She defended one of South Africa's recent most controversial foreign policy decisions - voting in the UN Security Council against sanctions against Myanmar's military junta on the grounds that the regime did not constitute a threat to international peace and security.

She said the Security Council was not the right forum to deal with the issue.

"We should not mix these things up."

Nkoane-Mashabane said South Africa would continue to make the 15-nation Southern African Development Community (SADC) region and Africa the primary focus of its foreign policy.

The name change of her department, from foreign affairs to international relations and co-operation, was a bid by government to ensure a holistic approach to foreign relations which reflected a developmental agenda.

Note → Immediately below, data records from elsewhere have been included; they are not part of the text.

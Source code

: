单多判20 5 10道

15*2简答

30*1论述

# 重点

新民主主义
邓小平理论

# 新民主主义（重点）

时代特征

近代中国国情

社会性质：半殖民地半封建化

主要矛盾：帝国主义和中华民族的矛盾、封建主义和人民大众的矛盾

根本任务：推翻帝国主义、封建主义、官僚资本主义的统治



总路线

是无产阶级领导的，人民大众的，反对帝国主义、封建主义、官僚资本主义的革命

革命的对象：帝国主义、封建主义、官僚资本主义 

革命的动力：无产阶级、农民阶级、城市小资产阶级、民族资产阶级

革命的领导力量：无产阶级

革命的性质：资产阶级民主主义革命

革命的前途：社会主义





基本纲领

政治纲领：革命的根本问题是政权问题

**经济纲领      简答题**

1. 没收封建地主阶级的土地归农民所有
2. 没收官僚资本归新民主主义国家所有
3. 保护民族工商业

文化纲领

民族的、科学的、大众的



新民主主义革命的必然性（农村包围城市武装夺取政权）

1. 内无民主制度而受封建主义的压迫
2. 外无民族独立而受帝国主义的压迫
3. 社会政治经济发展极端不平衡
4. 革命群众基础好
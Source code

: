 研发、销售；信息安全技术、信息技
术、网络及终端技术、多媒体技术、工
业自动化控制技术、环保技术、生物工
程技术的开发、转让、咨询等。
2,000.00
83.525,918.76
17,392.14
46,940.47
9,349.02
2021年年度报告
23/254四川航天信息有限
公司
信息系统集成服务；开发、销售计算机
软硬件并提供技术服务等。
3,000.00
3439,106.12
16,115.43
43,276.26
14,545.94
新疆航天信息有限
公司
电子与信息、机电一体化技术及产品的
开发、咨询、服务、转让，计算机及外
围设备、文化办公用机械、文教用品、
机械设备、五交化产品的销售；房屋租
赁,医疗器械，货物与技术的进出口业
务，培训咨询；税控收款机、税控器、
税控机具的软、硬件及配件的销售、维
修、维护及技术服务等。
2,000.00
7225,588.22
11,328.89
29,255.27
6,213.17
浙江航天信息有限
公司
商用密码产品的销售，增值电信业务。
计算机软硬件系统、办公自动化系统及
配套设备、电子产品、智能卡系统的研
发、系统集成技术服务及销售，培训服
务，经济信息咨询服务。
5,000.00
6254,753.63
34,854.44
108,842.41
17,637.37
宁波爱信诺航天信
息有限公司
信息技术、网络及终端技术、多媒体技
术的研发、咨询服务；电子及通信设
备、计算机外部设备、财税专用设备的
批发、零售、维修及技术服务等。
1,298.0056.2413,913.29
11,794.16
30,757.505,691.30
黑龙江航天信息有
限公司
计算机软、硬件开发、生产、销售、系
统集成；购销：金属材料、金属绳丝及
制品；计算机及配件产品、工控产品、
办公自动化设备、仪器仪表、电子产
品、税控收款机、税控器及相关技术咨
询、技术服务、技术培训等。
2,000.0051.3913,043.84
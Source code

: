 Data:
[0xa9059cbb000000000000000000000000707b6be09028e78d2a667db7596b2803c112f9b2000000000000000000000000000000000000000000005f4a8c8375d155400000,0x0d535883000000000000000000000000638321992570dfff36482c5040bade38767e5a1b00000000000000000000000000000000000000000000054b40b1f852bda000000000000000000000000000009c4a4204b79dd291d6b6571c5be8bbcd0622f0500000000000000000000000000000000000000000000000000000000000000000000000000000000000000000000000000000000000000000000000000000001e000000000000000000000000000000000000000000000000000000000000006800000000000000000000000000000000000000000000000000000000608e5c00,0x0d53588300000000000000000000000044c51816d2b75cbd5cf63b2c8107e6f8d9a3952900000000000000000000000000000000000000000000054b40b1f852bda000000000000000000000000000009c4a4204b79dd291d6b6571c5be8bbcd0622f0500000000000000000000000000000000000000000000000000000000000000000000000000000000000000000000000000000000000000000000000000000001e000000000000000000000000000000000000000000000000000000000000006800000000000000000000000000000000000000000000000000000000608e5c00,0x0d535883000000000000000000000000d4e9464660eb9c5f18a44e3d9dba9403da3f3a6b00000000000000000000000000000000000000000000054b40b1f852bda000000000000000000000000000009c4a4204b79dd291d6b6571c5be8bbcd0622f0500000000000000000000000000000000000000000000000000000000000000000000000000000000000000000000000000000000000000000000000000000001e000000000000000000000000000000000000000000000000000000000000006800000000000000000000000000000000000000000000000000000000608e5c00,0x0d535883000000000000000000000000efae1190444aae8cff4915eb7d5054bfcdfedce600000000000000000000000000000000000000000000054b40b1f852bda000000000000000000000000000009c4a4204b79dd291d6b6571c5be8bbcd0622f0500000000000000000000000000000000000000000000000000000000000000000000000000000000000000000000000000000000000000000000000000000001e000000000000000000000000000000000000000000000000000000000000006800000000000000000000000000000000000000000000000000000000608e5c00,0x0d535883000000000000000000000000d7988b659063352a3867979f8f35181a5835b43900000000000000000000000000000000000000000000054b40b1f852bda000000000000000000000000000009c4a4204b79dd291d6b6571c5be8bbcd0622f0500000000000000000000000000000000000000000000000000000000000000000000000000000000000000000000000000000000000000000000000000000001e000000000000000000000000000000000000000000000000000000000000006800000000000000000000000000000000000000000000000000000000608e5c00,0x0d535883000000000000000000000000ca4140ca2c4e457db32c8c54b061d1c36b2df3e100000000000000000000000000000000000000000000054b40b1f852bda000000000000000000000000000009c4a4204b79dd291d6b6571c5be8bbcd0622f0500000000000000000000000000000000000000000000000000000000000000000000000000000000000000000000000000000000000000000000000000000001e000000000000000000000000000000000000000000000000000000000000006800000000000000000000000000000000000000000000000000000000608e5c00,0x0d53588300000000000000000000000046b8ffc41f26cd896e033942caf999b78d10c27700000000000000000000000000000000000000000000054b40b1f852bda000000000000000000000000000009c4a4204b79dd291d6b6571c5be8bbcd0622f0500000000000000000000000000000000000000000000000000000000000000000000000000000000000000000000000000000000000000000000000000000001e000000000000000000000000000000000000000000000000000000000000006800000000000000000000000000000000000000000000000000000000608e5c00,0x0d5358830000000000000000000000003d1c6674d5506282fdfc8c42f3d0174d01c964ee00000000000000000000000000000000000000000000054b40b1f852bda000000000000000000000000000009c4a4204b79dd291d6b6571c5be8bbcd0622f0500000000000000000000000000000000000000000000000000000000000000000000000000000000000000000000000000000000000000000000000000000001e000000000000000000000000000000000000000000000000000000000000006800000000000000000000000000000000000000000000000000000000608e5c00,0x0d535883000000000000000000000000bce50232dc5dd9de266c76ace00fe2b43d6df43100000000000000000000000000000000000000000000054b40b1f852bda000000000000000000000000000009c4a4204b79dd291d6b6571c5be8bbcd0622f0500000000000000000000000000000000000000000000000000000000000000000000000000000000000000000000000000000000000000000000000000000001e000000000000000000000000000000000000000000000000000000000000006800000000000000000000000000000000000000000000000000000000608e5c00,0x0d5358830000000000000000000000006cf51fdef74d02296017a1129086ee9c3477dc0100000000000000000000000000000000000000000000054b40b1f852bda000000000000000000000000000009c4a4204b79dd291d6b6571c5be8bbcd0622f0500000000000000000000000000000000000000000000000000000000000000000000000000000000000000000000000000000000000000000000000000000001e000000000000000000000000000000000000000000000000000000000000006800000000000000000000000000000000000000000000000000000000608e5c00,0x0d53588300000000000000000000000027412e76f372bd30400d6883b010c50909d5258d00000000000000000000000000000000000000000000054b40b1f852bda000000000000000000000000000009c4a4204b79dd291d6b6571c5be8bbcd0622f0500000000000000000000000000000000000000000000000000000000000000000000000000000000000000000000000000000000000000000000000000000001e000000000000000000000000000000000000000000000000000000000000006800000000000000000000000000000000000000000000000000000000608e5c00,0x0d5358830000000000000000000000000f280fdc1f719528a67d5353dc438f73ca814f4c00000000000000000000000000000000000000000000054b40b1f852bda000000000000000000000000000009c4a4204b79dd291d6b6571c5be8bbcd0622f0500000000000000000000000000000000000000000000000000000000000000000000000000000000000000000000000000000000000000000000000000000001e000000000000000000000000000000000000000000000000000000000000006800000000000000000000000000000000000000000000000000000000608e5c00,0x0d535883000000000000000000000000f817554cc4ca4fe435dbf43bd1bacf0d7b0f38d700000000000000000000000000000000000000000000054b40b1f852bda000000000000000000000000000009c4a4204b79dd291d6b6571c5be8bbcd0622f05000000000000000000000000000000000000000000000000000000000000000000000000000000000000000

"The name change moves from the premise that foreign policy is based upon and an advancement of domestic priorities at international level," she said.

The name changes were aimed at making the state machinery more efficient and service-delivery oriented.

"Similarly, the changes will ensure alignment of government structures with the electoral mandate and our developmental needs. The thrust of these structural changes is to advance our central objective of creating a better life for all South Africans."

She explained that there were discussions about establishing a developmental agency which would assist in the pursuit of the notion of a better Africa in a better world.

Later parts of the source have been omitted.